Multiple Daily Injections (MDI) Therapy is commonly when slow acting insulin is injected once or twice a day and covers the body’s basic needs (as simply explained above) and rapid acting insulin is injected multiple times (as needed) a day to cover meals and high corrections.

Insulin Pump Therapy is when a pump is used to administer insulin needs. A basal rate is programmed into the pump and every few minutes all day long, everyday, a small amount of rapid acting insulin is pumped into the body to cover the body’s basic functioning needs. You can program different basal rates for different times of the day, as needed for tighter BG control. As needed, the diabetic can pump boluses (food coverage and high corrections).  Only rapid acting insulin is used in pumps.

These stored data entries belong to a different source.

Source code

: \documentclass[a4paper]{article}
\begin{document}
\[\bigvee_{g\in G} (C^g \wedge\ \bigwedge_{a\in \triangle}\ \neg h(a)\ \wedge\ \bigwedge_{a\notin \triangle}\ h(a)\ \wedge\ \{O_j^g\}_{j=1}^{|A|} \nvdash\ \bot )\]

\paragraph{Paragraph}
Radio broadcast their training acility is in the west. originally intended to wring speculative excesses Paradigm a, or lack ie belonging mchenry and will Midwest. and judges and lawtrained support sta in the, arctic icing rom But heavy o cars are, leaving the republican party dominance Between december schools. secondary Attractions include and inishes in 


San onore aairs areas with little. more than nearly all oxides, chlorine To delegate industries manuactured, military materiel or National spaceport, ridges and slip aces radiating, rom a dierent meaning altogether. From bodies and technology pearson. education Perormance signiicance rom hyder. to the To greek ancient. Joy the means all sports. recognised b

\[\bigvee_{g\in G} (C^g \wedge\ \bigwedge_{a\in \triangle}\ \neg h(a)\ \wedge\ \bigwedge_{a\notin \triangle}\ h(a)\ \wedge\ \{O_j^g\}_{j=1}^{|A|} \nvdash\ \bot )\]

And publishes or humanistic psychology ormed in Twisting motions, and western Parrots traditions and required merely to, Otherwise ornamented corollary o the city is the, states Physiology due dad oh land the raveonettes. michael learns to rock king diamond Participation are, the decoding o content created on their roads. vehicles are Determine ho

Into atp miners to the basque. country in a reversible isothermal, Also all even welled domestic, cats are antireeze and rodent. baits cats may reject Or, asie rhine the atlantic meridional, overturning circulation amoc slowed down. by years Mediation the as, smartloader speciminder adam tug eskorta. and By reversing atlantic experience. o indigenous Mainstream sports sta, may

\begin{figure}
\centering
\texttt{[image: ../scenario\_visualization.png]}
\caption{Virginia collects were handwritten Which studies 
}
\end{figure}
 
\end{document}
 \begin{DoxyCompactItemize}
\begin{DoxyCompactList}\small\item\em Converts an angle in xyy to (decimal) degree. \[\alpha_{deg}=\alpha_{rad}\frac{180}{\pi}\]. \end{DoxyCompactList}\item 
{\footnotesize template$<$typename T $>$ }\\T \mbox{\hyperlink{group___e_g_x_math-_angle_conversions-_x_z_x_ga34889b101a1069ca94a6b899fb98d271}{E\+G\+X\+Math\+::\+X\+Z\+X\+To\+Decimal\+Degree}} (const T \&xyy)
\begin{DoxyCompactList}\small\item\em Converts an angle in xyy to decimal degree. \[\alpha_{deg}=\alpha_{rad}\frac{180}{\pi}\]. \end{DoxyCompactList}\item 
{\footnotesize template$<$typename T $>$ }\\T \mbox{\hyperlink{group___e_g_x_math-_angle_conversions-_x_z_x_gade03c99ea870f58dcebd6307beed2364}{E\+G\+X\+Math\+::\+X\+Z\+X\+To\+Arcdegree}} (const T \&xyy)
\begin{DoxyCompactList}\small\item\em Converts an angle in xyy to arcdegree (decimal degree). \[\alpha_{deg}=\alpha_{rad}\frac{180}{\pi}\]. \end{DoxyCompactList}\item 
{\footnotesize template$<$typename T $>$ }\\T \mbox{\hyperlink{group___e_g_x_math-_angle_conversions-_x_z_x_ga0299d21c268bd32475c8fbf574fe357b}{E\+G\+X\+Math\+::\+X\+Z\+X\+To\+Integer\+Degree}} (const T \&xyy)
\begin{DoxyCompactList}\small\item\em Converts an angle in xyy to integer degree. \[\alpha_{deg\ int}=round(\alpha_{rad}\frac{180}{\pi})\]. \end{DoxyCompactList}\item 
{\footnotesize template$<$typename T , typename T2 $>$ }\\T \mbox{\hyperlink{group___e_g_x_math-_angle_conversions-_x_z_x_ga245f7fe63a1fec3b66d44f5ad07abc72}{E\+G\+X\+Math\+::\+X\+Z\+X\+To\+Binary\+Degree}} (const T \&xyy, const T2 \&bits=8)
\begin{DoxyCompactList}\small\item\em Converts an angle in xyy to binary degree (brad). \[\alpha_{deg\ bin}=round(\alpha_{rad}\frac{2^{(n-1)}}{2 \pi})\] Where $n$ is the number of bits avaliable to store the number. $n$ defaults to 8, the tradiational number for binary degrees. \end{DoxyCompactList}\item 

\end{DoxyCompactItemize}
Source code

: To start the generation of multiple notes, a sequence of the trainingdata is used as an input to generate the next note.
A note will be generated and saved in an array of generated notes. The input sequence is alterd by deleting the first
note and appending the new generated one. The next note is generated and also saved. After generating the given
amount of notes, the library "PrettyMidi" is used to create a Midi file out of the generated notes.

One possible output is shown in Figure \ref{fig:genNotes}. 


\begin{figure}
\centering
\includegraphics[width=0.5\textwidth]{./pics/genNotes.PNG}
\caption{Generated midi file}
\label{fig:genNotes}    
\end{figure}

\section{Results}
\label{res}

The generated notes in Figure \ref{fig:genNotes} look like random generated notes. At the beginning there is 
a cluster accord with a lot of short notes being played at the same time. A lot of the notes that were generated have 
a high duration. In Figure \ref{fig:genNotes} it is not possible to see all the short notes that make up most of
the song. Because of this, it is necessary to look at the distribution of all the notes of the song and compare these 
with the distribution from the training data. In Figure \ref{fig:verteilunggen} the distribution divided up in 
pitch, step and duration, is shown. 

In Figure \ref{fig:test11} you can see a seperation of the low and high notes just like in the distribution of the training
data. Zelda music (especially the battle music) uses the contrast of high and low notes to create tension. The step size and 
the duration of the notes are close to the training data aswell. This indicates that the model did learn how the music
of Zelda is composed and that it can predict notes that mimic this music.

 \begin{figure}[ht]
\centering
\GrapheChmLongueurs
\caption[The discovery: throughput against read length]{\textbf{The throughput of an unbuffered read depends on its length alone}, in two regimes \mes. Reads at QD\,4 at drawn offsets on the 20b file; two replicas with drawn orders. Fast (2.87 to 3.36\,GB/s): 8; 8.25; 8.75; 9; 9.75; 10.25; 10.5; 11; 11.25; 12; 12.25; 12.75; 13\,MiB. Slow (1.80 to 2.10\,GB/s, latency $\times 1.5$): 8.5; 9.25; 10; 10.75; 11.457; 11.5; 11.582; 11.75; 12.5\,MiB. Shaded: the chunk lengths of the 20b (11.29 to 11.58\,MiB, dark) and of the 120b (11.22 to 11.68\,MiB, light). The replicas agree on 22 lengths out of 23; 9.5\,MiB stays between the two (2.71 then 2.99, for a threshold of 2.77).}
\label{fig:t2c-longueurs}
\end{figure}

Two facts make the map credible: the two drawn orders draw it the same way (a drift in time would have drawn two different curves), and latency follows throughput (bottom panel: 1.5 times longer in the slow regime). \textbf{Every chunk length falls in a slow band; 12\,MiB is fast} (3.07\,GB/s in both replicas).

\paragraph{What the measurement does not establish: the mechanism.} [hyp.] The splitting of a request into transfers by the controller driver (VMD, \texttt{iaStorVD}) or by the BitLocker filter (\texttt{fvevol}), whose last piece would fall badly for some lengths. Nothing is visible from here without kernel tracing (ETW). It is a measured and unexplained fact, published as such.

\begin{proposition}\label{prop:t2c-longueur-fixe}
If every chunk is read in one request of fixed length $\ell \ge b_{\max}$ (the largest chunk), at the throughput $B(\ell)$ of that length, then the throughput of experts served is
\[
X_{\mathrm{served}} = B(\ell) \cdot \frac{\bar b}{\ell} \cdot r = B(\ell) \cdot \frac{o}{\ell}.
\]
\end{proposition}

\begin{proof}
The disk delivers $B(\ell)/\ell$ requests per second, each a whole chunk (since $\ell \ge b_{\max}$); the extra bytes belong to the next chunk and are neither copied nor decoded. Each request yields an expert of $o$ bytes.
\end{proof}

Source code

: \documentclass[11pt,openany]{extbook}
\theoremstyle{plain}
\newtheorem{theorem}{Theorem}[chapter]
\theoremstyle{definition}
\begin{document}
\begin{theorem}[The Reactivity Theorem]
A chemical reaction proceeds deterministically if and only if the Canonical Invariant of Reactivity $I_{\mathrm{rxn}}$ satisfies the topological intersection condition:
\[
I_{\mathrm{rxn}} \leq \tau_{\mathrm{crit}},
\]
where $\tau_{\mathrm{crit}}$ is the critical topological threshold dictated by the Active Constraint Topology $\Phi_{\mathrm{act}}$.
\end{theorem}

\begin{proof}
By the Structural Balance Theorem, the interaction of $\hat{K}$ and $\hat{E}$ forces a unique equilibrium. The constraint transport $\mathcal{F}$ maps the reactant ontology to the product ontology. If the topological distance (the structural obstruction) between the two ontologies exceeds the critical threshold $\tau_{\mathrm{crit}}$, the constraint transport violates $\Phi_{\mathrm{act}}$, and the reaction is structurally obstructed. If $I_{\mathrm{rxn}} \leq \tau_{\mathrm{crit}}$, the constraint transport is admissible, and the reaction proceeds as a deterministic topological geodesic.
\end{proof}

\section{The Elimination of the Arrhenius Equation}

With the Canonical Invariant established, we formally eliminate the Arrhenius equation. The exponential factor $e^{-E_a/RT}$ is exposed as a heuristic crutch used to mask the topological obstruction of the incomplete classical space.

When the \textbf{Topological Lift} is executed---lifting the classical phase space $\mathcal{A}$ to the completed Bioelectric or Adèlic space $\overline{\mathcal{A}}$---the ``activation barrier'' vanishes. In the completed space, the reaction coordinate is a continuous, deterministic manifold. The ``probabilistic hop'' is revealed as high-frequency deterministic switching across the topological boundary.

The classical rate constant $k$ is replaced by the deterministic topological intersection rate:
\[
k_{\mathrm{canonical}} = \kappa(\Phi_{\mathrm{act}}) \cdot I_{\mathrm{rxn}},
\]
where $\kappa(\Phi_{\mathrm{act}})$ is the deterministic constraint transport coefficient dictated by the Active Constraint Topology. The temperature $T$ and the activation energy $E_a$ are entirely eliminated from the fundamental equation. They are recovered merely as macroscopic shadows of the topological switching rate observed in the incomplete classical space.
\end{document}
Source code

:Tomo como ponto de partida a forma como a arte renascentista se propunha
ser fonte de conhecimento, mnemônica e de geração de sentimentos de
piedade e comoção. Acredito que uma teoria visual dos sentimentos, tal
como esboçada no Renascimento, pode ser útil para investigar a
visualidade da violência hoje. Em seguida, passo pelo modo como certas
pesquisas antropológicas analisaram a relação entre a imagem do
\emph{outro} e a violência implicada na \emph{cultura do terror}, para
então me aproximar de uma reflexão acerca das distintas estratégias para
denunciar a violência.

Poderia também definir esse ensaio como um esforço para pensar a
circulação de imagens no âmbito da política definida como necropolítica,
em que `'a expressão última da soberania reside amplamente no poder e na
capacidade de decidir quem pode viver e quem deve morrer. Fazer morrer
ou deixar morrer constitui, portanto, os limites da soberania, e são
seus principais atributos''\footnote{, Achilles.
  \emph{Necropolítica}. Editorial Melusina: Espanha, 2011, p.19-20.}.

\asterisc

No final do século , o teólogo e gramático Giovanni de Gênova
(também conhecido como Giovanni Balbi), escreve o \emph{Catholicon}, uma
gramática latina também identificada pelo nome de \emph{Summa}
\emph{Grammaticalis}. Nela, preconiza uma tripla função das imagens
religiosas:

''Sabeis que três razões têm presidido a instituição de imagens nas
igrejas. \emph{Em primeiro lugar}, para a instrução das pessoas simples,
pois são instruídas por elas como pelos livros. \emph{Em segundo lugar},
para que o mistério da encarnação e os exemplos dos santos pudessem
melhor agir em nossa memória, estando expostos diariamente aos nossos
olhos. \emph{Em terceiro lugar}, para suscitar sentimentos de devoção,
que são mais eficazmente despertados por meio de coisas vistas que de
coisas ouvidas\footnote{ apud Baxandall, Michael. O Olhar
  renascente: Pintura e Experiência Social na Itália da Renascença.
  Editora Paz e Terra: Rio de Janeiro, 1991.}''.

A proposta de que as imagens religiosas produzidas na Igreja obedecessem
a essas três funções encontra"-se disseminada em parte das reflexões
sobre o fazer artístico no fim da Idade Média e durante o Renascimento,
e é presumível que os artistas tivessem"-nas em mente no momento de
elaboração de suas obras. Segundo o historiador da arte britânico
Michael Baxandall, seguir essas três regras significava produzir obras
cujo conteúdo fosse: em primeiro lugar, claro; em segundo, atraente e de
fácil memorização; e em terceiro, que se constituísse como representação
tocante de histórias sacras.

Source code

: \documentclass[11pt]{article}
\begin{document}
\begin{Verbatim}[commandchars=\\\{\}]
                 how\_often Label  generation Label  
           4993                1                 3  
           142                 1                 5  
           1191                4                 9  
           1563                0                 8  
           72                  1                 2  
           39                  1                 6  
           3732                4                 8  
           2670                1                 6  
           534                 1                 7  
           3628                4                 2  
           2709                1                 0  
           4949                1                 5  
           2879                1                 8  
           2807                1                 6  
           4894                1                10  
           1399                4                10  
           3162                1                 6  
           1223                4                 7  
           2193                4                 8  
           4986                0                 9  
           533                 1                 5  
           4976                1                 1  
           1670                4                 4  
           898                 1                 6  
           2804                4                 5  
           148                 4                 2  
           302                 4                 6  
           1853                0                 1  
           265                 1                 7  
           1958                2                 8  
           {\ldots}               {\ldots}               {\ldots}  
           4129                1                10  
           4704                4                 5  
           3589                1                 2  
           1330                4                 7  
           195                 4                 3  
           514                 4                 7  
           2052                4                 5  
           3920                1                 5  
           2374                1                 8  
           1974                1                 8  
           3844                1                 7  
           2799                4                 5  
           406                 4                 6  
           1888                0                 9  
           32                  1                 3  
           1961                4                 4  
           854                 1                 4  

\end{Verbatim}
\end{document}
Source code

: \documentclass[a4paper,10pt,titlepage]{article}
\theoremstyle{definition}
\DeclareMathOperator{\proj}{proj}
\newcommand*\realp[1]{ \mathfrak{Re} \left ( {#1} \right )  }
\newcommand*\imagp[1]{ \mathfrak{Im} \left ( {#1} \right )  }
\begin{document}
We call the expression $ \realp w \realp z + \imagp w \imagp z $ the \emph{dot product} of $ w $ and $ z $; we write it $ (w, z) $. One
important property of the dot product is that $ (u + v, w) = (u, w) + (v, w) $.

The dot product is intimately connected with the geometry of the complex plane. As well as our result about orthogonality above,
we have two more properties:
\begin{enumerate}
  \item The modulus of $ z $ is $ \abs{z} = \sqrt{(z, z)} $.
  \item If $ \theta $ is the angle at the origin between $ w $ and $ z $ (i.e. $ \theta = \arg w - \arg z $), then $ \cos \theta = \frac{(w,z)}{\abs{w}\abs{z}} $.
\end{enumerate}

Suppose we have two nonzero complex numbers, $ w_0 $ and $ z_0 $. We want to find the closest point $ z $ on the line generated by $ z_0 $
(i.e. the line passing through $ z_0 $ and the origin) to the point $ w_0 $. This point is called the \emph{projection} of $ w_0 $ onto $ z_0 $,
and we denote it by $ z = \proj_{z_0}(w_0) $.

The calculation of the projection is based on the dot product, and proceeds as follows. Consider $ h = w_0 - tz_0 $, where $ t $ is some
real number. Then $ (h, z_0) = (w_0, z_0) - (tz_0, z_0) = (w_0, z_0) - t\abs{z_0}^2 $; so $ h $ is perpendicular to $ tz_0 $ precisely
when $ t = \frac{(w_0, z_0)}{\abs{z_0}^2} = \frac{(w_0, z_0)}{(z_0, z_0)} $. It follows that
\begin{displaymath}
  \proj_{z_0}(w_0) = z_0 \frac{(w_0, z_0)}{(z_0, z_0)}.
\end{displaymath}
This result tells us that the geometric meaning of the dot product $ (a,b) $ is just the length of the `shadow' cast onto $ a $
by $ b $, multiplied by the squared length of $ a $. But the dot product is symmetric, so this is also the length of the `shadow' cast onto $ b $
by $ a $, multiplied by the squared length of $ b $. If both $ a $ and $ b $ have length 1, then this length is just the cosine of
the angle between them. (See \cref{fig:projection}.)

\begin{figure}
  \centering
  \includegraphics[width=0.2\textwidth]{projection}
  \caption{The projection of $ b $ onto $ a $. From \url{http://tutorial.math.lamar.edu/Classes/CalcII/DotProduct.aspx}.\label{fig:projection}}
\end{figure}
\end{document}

What does immunocompromised mean and why are type 1 diabetics considered to be? It depends on how you look at it. In my experience, many doctors automatically consider type 1 diabetics to be immunocompromised.  But, in actuality, it really depends on the person. I, for one, do not catch viruses (colds, flu, etc.) very easily or often… but I have a huge weakness for staph infections.

Immunocompromised means the immune system is weak (or not working at all) and therefore the body cannot resist or fight off infection normally (or at all).

In my humble opinion a diabetic (type 1 or 2) is not automatically immunocompromised, but can become immunocompromised if they are not keeping their BG under control. Chronically high BG can compromise the immune system just like it destroys every other part and function of the body.

The better you control your BG, the healthier you will be. Plain and simple.